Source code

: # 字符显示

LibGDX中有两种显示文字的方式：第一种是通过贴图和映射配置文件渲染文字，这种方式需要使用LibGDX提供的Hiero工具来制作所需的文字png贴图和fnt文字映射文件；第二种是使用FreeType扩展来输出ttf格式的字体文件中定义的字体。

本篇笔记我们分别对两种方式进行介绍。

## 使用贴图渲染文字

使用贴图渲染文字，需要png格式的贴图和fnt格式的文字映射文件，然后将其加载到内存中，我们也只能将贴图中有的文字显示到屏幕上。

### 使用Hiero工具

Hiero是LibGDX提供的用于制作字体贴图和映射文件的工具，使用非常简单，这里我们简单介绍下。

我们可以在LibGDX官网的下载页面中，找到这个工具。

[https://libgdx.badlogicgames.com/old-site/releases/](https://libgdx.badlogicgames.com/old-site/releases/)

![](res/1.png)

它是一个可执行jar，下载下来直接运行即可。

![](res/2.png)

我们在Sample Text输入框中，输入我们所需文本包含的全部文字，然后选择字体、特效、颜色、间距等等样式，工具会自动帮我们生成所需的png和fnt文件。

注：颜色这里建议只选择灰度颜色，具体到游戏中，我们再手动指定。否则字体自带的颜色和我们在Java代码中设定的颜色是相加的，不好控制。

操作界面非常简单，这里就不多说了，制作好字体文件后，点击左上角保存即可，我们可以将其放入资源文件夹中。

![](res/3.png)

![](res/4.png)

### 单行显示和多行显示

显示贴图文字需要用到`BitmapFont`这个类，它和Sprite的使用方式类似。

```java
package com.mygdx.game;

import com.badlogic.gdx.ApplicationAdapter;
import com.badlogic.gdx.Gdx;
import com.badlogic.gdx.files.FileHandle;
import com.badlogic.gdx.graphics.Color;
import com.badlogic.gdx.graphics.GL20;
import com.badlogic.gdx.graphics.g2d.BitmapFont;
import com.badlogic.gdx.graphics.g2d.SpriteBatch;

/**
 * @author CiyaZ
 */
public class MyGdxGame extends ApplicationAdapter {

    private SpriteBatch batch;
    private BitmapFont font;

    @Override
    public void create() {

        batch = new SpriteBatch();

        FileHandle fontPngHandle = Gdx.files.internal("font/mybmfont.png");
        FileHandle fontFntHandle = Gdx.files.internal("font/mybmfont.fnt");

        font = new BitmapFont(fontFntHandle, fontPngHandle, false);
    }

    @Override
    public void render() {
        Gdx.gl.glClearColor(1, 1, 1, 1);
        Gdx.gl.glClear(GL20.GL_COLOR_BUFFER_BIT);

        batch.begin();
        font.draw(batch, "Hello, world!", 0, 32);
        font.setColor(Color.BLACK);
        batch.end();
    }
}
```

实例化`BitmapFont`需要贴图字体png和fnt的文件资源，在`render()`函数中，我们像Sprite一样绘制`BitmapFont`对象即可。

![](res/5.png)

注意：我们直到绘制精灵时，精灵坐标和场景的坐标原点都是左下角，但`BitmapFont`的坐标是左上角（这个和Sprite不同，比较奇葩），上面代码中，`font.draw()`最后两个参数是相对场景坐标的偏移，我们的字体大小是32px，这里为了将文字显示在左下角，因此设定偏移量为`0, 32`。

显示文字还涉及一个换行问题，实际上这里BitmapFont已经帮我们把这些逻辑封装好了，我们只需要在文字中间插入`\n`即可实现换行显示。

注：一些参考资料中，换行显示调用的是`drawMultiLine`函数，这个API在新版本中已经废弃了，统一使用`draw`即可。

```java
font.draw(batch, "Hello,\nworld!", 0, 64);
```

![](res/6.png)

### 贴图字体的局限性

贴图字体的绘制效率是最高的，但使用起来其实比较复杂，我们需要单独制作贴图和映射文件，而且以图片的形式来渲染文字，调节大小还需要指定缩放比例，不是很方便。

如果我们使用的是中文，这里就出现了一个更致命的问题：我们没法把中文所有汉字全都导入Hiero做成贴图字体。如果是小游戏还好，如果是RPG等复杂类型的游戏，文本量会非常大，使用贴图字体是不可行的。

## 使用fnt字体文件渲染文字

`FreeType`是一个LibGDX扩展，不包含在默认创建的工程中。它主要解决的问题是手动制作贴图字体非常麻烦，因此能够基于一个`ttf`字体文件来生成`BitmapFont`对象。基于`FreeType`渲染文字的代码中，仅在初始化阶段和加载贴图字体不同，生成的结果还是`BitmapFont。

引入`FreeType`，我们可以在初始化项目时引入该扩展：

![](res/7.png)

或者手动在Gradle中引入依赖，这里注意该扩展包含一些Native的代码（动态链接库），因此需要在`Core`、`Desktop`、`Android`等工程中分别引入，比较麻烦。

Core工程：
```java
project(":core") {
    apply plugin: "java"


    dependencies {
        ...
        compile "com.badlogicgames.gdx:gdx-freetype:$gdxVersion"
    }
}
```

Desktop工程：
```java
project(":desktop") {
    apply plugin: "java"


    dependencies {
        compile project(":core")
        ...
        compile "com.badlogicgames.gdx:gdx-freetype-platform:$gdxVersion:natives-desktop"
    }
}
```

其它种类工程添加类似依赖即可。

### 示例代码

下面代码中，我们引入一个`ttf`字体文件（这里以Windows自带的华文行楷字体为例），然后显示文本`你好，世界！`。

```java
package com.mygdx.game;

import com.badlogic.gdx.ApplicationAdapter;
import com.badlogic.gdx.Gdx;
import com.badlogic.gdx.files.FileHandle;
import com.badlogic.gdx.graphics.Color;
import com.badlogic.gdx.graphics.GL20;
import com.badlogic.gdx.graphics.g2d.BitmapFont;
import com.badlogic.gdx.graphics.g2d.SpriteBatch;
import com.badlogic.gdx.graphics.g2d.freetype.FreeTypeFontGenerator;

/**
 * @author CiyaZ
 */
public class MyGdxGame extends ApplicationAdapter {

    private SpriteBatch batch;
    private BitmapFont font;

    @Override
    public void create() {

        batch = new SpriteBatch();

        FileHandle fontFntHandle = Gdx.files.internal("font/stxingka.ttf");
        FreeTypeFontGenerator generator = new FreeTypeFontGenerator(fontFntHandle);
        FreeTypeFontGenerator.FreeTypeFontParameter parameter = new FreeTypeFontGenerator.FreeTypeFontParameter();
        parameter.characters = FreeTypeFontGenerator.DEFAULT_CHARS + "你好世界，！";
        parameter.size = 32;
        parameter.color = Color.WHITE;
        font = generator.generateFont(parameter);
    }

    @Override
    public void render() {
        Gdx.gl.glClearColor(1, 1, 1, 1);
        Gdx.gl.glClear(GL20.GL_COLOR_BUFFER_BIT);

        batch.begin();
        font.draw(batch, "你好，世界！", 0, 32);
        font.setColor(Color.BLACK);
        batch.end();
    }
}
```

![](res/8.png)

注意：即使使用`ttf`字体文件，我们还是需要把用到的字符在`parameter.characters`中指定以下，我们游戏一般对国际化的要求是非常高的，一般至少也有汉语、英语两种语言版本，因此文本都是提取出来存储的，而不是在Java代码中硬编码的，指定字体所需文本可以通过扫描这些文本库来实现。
========================================
- Task instructions
Take the lines from the top of the data through the one that contains "注：颜色这里建议只选择灰度颜" and copy them exactly, leaving out every line after it.

- Response
Source code

: # 字符显示

LibGDX中有两种显示文字的方式：第一种是通过贴图和映射配置文件渲染文字，这种方式需要使用LibGDX提供的Hiero工具来制作所需的文字png贴图和fnt文字映射文件；第二种是使用FreeType扩展来输出ttf格式的字体文件中定义的字体。

本篇笔记我们分别对两种方式进行介绍。

## 使用贴图渲染文字

使用贴图渲染文字，需要png格式的贴图和fnt格式的文字映射文件，然后将其加载到内存中，我们也只能将贴图中有的文字显示到屏幕上。

### 使用Hiero工具

Hiero是LibGDX提供的用于制作字体贴图和映射文件的工具，使用非常简单，这里我们简单介绍下。

我们可以在LibGDX官网的下载页面中，找到这个工具。

[https://libgdx.badlogicgames.com/old-site/releases/](https://libgdx.badlogicgames.com/old-site/releases/)

![](res/1.png)

它是一个可执行jar，下载下来直接运行即可。

![](res/2.png)

我们在Sample Text输入框中，输入我们所需文本包含的全部文字，然后选择字体、特效、颜色、间距等等样式，工具会自动帮我们生成所需的png和fnt文件。

注：颜色这里建议只选择灰度颜色，具体到游戏中，我们再手动指定。否则字体自带的颜色和我们在Java代码中设定的颜色是相加的，不好控制。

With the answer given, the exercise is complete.